Delusions can become perniciously contagious when more than one person not in treatment associate together and enable one another, especially if they are away from outside contact.  

About nineteen years ago, I attempted to take care of a man who was in a dangerous manic phase. This man was physically assaultive, was wild, and was harmful to people in the community. When medicated, which was always by force, he was a decent man who wanted to help other people.  

(Trying to take care of someone like this is pure folly, and my situation with this man didn't have a good outcome. A few years later, after I was no longer in contact with this person, I was told he had died.)  

However, when in treatment, persons with mental illness are often helpful to each other.  

"Milieu Therapy" is time spent within a group of people with mental illness--and some psychiatrists believe it is therapeutic. In all fairness, milieu therapy can sometimes be helpful. It allows mental health consumers to commiserate and to not feel as isolated.  

On the other hand, when numbers of people with mental illness are put in the same place, sometimes there are common core beliefs and attitudes that get propagated. Additionally, people's delusions can spread from person to person, creating a collective set of delusions.  
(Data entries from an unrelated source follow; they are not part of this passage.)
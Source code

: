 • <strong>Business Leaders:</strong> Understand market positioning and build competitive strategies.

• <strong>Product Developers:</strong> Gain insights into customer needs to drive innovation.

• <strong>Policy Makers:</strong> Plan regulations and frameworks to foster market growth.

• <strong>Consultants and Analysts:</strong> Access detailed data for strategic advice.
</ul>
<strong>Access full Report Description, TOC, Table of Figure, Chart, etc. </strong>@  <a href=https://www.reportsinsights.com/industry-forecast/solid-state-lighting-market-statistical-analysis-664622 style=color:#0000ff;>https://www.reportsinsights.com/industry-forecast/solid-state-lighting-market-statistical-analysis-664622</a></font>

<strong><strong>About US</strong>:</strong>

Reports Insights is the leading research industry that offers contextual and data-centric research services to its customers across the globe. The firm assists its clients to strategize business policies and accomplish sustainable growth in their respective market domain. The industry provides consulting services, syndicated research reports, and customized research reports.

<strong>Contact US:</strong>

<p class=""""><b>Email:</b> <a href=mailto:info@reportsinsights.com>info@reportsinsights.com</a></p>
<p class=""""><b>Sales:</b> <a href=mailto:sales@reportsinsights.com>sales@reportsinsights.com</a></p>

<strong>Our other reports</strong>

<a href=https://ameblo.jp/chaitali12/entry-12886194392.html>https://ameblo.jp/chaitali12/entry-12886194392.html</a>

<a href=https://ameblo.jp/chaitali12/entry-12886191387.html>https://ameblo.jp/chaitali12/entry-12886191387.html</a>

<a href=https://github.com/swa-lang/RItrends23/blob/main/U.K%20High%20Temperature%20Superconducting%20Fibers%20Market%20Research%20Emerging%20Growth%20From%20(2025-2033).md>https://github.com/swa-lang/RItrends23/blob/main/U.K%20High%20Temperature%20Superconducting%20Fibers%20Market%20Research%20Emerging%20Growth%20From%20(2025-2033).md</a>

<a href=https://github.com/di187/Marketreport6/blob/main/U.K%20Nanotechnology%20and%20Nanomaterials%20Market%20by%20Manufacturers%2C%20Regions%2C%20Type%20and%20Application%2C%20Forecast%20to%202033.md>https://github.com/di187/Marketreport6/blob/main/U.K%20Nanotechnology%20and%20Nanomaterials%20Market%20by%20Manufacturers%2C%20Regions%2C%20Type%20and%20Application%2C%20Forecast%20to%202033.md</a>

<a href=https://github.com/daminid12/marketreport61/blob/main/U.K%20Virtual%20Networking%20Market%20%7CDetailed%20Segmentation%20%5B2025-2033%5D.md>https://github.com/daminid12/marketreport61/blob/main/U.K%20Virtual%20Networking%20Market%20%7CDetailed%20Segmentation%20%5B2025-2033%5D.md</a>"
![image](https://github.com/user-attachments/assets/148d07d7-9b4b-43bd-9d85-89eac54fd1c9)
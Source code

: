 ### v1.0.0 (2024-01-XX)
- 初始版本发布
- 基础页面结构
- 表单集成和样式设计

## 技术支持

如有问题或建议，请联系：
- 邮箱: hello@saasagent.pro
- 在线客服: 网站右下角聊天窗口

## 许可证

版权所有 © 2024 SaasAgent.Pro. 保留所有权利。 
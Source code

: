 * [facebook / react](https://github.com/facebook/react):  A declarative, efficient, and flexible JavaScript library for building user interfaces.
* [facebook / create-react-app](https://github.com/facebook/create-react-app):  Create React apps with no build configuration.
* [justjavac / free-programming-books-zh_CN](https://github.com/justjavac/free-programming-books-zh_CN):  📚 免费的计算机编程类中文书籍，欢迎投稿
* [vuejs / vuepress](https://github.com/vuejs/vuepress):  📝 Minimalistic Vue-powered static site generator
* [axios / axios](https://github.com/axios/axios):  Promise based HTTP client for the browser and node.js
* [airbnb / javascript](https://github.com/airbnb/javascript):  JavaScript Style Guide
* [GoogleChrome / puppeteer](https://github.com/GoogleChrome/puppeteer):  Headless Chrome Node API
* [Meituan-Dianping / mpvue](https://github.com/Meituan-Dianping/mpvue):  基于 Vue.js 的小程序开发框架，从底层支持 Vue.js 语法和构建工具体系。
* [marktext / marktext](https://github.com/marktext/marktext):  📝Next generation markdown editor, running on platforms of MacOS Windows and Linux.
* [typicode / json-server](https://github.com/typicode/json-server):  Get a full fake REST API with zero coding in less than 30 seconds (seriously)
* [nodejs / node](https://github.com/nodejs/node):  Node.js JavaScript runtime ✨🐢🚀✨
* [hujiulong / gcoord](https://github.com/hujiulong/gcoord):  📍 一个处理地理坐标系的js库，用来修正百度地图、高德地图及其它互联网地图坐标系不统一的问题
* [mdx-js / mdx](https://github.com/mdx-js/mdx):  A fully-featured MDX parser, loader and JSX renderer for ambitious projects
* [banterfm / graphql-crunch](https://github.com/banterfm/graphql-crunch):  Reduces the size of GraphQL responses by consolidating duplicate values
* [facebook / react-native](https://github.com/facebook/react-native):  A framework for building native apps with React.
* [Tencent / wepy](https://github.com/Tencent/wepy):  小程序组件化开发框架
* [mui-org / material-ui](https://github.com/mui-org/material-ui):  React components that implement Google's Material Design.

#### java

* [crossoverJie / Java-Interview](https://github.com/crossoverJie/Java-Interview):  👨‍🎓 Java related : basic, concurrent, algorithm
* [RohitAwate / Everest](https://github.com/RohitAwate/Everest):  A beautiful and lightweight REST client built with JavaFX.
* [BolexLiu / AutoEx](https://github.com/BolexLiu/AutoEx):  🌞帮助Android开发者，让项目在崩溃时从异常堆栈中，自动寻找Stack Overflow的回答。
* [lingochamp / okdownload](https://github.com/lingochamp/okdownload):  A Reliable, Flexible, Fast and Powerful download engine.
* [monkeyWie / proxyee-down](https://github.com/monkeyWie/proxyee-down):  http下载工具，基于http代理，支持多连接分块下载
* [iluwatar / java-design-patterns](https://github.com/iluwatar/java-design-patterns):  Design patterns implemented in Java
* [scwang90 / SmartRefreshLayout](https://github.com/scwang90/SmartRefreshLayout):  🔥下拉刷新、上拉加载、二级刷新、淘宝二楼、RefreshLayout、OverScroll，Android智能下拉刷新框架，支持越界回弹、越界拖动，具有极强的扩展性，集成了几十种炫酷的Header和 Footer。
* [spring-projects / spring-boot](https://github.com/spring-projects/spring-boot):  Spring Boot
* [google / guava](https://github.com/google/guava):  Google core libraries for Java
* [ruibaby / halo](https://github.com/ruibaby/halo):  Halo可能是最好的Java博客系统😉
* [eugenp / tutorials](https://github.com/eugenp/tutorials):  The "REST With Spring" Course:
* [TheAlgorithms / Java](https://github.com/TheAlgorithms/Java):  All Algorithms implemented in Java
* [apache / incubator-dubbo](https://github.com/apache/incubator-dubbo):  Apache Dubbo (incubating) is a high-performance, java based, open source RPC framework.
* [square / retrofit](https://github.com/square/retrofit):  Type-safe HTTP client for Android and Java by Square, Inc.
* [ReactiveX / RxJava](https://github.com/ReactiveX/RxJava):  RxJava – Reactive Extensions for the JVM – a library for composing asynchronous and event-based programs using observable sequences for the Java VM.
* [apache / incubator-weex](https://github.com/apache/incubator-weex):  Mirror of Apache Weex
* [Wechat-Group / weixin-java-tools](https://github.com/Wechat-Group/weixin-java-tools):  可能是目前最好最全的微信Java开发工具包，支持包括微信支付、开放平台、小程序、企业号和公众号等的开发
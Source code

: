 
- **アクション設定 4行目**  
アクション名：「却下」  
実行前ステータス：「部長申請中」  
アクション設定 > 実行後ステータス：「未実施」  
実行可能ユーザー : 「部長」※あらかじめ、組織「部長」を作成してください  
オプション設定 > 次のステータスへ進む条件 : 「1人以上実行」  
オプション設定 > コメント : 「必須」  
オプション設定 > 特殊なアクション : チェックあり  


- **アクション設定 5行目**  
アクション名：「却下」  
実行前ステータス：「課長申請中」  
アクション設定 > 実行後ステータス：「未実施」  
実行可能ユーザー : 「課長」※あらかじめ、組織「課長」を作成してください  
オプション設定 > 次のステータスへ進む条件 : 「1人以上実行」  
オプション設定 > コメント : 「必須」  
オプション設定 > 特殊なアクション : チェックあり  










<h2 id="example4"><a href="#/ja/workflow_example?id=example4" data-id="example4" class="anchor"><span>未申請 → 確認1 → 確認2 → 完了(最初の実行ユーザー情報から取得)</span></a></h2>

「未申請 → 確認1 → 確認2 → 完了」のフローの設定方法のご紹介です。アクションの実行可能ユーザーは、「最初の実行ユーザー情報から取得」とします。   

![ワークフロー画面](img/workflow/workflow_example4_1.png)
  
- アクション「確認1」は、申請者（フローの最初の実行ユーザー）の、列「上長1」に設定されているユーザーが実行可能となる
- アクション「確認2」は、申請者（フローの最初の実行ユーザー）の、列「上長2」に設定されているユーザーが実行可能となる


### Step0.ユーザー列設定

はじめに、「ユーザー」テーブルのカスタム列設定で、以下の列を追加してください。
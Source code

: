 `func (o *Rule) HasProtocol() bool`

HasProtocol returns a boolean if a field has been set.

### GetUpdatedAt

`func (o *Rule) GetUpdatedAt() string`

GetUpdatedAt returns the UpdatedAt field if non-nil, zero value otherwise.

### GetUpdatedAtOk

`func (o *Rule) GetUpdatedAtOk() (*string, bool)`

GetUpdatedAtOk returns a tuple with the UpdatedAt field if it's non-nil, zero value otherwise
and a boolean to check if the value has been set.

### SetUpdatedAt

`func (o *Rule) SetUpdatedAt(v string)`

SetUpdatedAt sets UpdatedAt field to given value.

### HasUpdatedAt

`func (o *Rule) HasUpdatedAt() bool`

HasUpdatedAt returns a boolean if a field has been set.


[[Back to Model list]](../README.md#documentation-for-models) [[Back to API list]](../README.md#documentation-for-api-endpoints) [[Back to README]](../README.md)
For example, an idea was circulated that was called, "spiritual warfare." This apparently consisted of an imagined battle of good versus evil, and the battle takes place on a "spiritual plane." Thus while "spiritual warfare" to my understanding doesn't usually involve anything physical, it can make people act in ways that are very unusual.  

If someone with psychotic tendencies would like to get well, it is probably a good idea to be exposed to some mainstream belief systems. If all of one's contacts with people consist of being around other mentally ill people and mental health caregivers, it prevents a person from being exposed to a "normal" version of reality. In that case, one learns how to behave like other mentally ill people, but one never learns how to exist among anyone else.  

The environment in the mental health treatment system can help, or in some instances, can keep a person stuck in a less conscious, less aware state. It seems that people with mental illness have created our own subculture.  

People with a later onset of their illness have had more of a chance to develop normally in their lives. Not all of those with a severe mental illness have always been immersed in institutional situations. In my life among other persons with mental illness, I have met numerous people who have been more successful than I, who have lived more normally. I have met others who are more impaired than I. 

The more time spent among others with mental illness, the more someone will be mentally offset from the mainstream. This can interfere with having a significant recovery.  

Doing some kind of meaningful activity within the community, such as a volunteer job, can help improve one's condition. Going to school is another option, if one doesn't feel ready to go into a job. There are also online resources that can give people remote contact with others, which is less immediate but better than nothing.  

Spending all of one's time around others with mental illness may be unhealthy. However, for a limited time, involvement in the mental health treatment system can often help.